Activity: Search the entries for lines that contain the word "RTCRtpCodecParameters", and report each one found.

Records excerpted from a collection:
-----
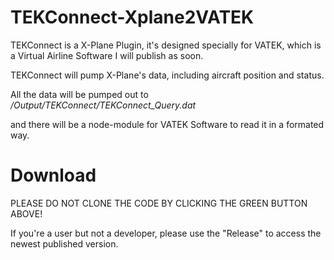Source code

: # TEKConnect-Xplane2VATEK

TEKConnect is a X-Plane Plugin, it's designed specially for VATEK, which is a Virtual Airline Software I will publish as soon.

TEKConnect will pump X-Plane's data, including aircraft position and status.

All the data will be pumped out to */Output/TEKConnect/TEKConnect_Query.dat*

and there will be a node-module for VATEK Software to read it in a formated way.

# Download

PLEASE DO NOT CLONE THE CODE BY CLICKING THE GREEN BUTTON ABOVE!

If you're a user but not a developer, please use the "Release" to access the newest published version.
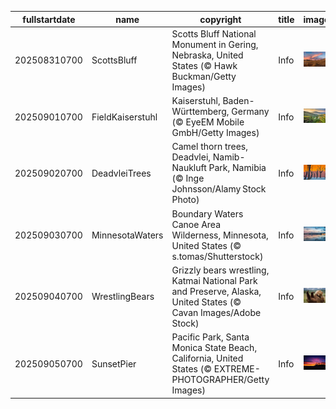 |fullstartdate|name|copyright|title|image|
|--|--|--|--|--|
202508310700|ScottsBluff|Scotts Bluff National Monument in Gering, Nebraska, United States (© Hawk Buckman/Getty Images)|Info|![](/en-AU/2025/09/202508310700ScottsBluff.jpg)|
202509010700|FieldKaiserstuhl|Kaiserstuhl, Baden-Württemberg, Germany (© EyeEM Mobile GmbH/Getty Images)|Info|![](/en-AU/2025/09/202509010700FieldKaiserstuhl.jpg)|
202509020700|DeadvleiTrees|Camel thorn trees, Deadvlei, Namib-Naukluft Park, Namibia (© Inge Johnsson/Alamy Stock Photo)|Info|![](/en-AU/2025/09/202509020700DeadvleiTrees.jpg)|
202509030700|MinnesotaWaters|Boundary Waters Canoe Area Wilderness, Minnesota, United States (© s.tomas/Shutterstock)|Info|![](/en-AU/2025/09/202509030700MinnesotaWaters.jpg)|
202509040700|WrestlingBears|Grizzly bears wrestling, Katmai National Park and Preserve, Alaska, United States (© Cavan Images/Adobe Stock)|Info|![](/en-AU/2025/09/202509040700WrestlingBears.jpg)|
202509050700|SunsetPier|Pacific Park, Santa Monica State Beach, California, United States (© EXTREME-PHOTOGRAPHER/Getty Images)|Info|![](/en-AU/2025/09/202509050700SunsetPier.jpg)|
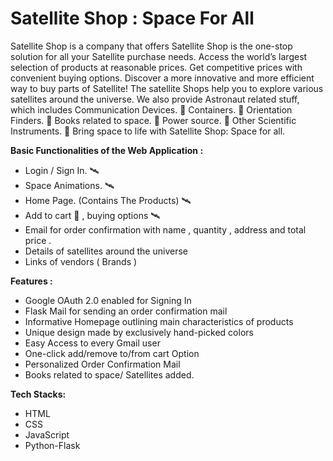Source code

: 
# Satellite Shop : Space For All

Satellite Shop is a company that offers
Satellite Shop is the one-stop solution for all your Satellite purchase needs. Access the world’s largest selection of products at reasonable prices. Get competitive prices with convenient buying options. Discover a more innovative and more efficient way to buy parts of Satellite!
The satellite Shops help you to explore various satellites around the universe. We also provide Astronaut related stuff, which includes 
Communication Devices. 🔭
Containers. 🔭
Orientation Finders. 🔭
Books related to space. 🔭
Power source. 🔭
Other Scientific Instruments. 🔭
Bring space to life with Satellite Shop: Space for all.

__Basic Functionalities of the Web Application :__

* Login / Sign In. 🛰️
* Space Animations. 🛰️
* Home Page. (Contains The Products) 🛰️
* Add to cart 🛒 , buying options 🛰️
* Email for order confirmation with name , quantity , address and total price .
* Details of satellites around the universe
* Links of vendors ( Brands )


__Features :__

* Google OAuth 2.0 enabled for Signing In
* Flask Mail for sending an order confirmation mail
* Informative Homepage outlining main characteristics of products
* Unique design made by exclusively hand-picked colors
* Easy Access to every Gmail user
* One-click add/remove to/from cart Option
* Personalized Order Confirmation Mail
* Books related to space/ Satellites added.


__Tech Stacks:__

* HTML
* CSS
* JavaScript
* Python-Flask






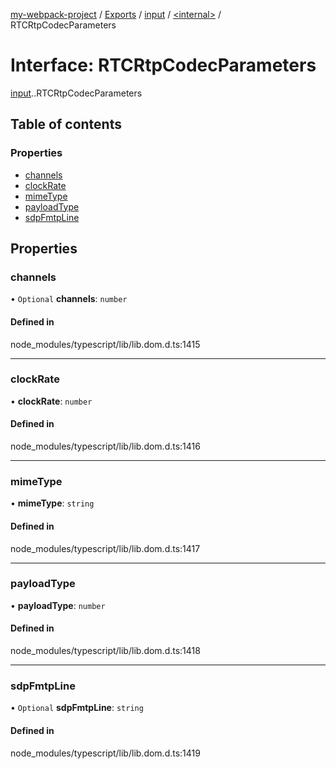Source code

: [my-webpack-project](../README.md) / [Exports](../modules.md) / [input](../modules/input.md) / [<internal\>](../modules/input._internal_.md) / RTCRtpCodecParameters

# Interface: RTCRtpCodecParameters

[input](../modules/input.md).[<internal>](../modules/input._internal_.md).RTCRtpCodecParameters

## Table of contents

### Properties

- [channels](input._internal_.RTCRtpCodecParameters.md#channels)
- [clockRate](input._internal_.RTCRtpCodecParameters.md#clockrate)
- [mimeType](input._internal_.RTCRtpCodecParameters.md#mimetype)
- [payloadType](input._internal_.RTCRtpCodecParameters.md#payloadtype)
- [sdpFmtpLine](input._internal_.RTCRtpCodecParameters.md#sdpfmtpline)

## Properties

### channels

• `Optional` **channels**: `number`

#### Defined in

node_modules/typescript/lib/lib.dom.d.ts:1415

___

### clockRate

• **clockRate**: `number`

#### Defined in

node_modules/typescript/lib/lib.dom.d.ts:1416

___

### mimeType

• **mimeType**: `string`

#### Defined in

node_modules/typescript/lib/lib.dom.d.ts:1417

___

### payloadType

• **payloadType**: `number`

#### Defined in

node_modules/typescript/lib/lib.dom.d.ts:1418

___

### sdpFmtpLine

• `Optional` **sdpFmtpLine**: `string`

#### Defined in

node_modules/typescript/lib/lib.dom.d.ts:1419
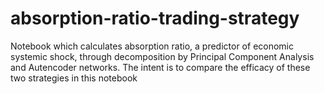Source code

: # absorption-ratio-trading-strategy
Notebook which calculates absorption ratio, a predictor of economic systemic shock, through decomposition by Principal Component Analysis and Autencoder networks. The intent is to compare the efficacy of these two strategies in this notebook
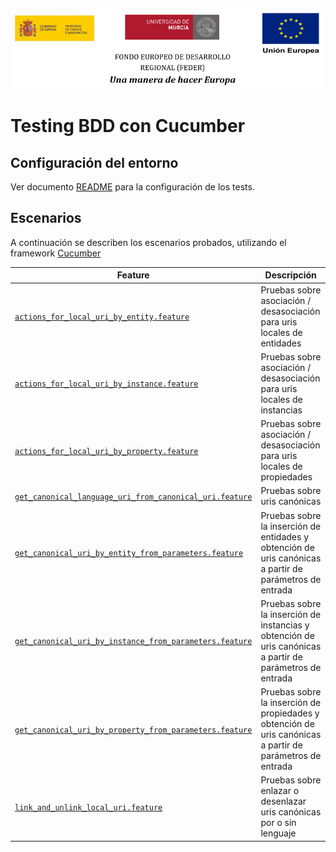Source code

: ![](../images/logos_feder.png)

# Testing BDD con Cucumber

## Configuración del entorno

Ver documento [README](https://github.com/HerculesCRUE/ib-asio-docs-/blob/master/common/testing/testing.md) para la configuración de los tests.

## Escenarios

A continuación se describen los escenarios probados, utilizando el framework [Cucumber](https://cucumber.io/docs/cucumber/)

| Feature                                                                                                                                                   | Descripción                                                                                               |
| --------------------------------------------------------------------------------------------------------------------------------------------------------- | --------------------------------------------------------------------------------------------------------- |
| [`actions_for_local_uri_by_entity.feature`](../uris-generator-back/src/test/features/actions_for_local_uri_by_entity.feature)                             | Pruebas sobre asociación / desasociación para uris locales de entidades                                   |
| [`actions_for_local_uri_by_instance.feature`](../uris-generator-back/src/test/features/actions_for_local_uri_by_instance.feature)                         | Pruebas sobre asociación / desasociación para uris locales de instancias                                  |
| [`actions_for_local_uri_by_property.feature`](../uris-generator-back/src/test/features/actions_for_local_uri_by_property.feature)                         | Pruebas sobre asociación / desasociación para uris locales de propiedades                                 |
| [`get_canonical_language_uri_from_canonical_uri.feature`](../uris-generator-back/src/test/features/get_canonical_language_uri_from_canonical_uri.feature) | Pruebas sobre uris canónicas                                                                              |
| [`get_canonical_uri_by_entity_from_parameters.feature`](../uris-generator-back/src/test/features/get_canonical_uri_by_entity_from_parameters.feature)     | Pruebas sobre la inserción de entidades y obtención de uris canónicas a partir de parámetros de entrada   |
| [`get_canonical_uri_by_instance_from_parameters.feature`](../uris-generator-back/src/test/features/get_canonical_uri_by_instance_from_parameters.feature) | Pruebas sobre la inserción de instancias y obtención de uris canónicas a partir de parámetros de entrada  |
| [`get_canonical_uri_by_property_from_parameters.feature`](../uris-generator-back/src/test/features/get_canonical_uri_by_property_from_parameters.feature) | Pruebas sobre la inserción de propiedades y obtención de uris canónicas a partir de parámetros de entrada |
| [`link_and_unlink_local_uri.feature`](../uris-generator-back/src/test/features/link_and_unlink_local_uri.feature)                                         | Pruebas sobre enlazar o desenlazar uris canónicas por o sin lenguaje                                      |
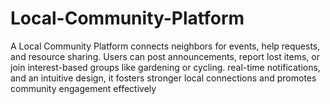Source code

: # Local-Community-Platform
 A Local Community Platform connects neighbors for events, help requests, and resource sharing. Users can post announcements, report lost items, or join interest-based groups like gardening or cycling.  real-time notifications, and an intuitive design, it fosters stronger local connections and promotes community engagement effectively
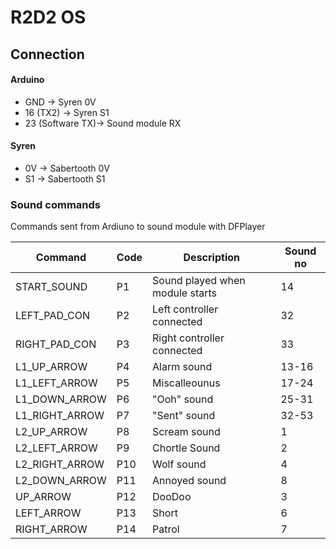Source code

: # R2D2 OS

## Connection

#### Arduino
- GND -> Syren 0V
- 16 (TX2) -> Syren S1
- 23 (Software TX)-> Sound module RX

#### Syren
- 0V -> Sabertooth 0V
- S1 -> Sabertooth S1 


### Sound commands

Commands sent from Ardiuno to sound module with DFPlayer

| Command         | Code|Description|Sound no|
|-----------------|-----|-----------|--------|
| START_SOUND     | P1  |Sound played when module starts| 14
| LEFT_PAD_CON    | P2  |Left controller connected | 32
| RIGHT_PAD_CON   | P3  |Right controller connected| 33
| L1_UP_ARROW     | P4  |Alarm sound | 13-16
| L1_LEFT_ARROW   | P5  |Miscalleounus | 17-24
| L1_DOWN_ARROW   | P6  |"Ooh" sound | 25-31
| L1_RIGHT_ARROW  | P7  |"Sent" sound | 32-53
| L2_UP_ARROW     | P8  |Scream sound|1
| L2_LEFT_ARROW   | P9  |Chortle Sound|2
| L2_RIGHT_ARROW  | P10 |Wolf sound|4
| L2_DOWN_ARROW   | P11 |Annoyed sound|8
| UP_ARROW        | P12 |DooDoo|3
| LEFT_ARROW      | P13 |Short|6
| RIGHT_ARROW     | P14 |Patrol|7
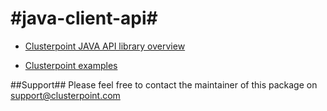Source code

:#java-client-api#
==============

* [Clusterpoint JAVA API library overview](http://docs.clusterpoint.com/wiki/Java_API_overview)

* [Clusterpoint examples](http://docs.clusterpoint.com/examples)

##Support##
Please feel free to contact the maintainer of this package on
support@clusterpoint.com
-----
Result of this task:
: [my-webpack-project](../README.md) / [Exports](../modules.md) / [input](../modules/input.md) / [<internal\>](../modules/input._internal_.md) / RTCRtpCodecParameters
# Interface: RTCRtpCodecParameters
[input](../modules/input.md).[<internal>](../modules/input._internal_.md).RTCRtpCodecParameters
- [channels](input._internal_.RTCRtpCodecParameters.md#channels)
- [clockRate](input._internal_.RTCRtpCodecParameters.md#clockrate)
- [mimeType](input._internal_.RTCRtpCodecParameters.md#mimetype)
- [payloadType](input._internal_.RTCRtpCodecParameters.md#payloadtype)
- [sdpFmtpLine](input._internal_.RTCRtpCodecParameters.md#sdpfmtpline)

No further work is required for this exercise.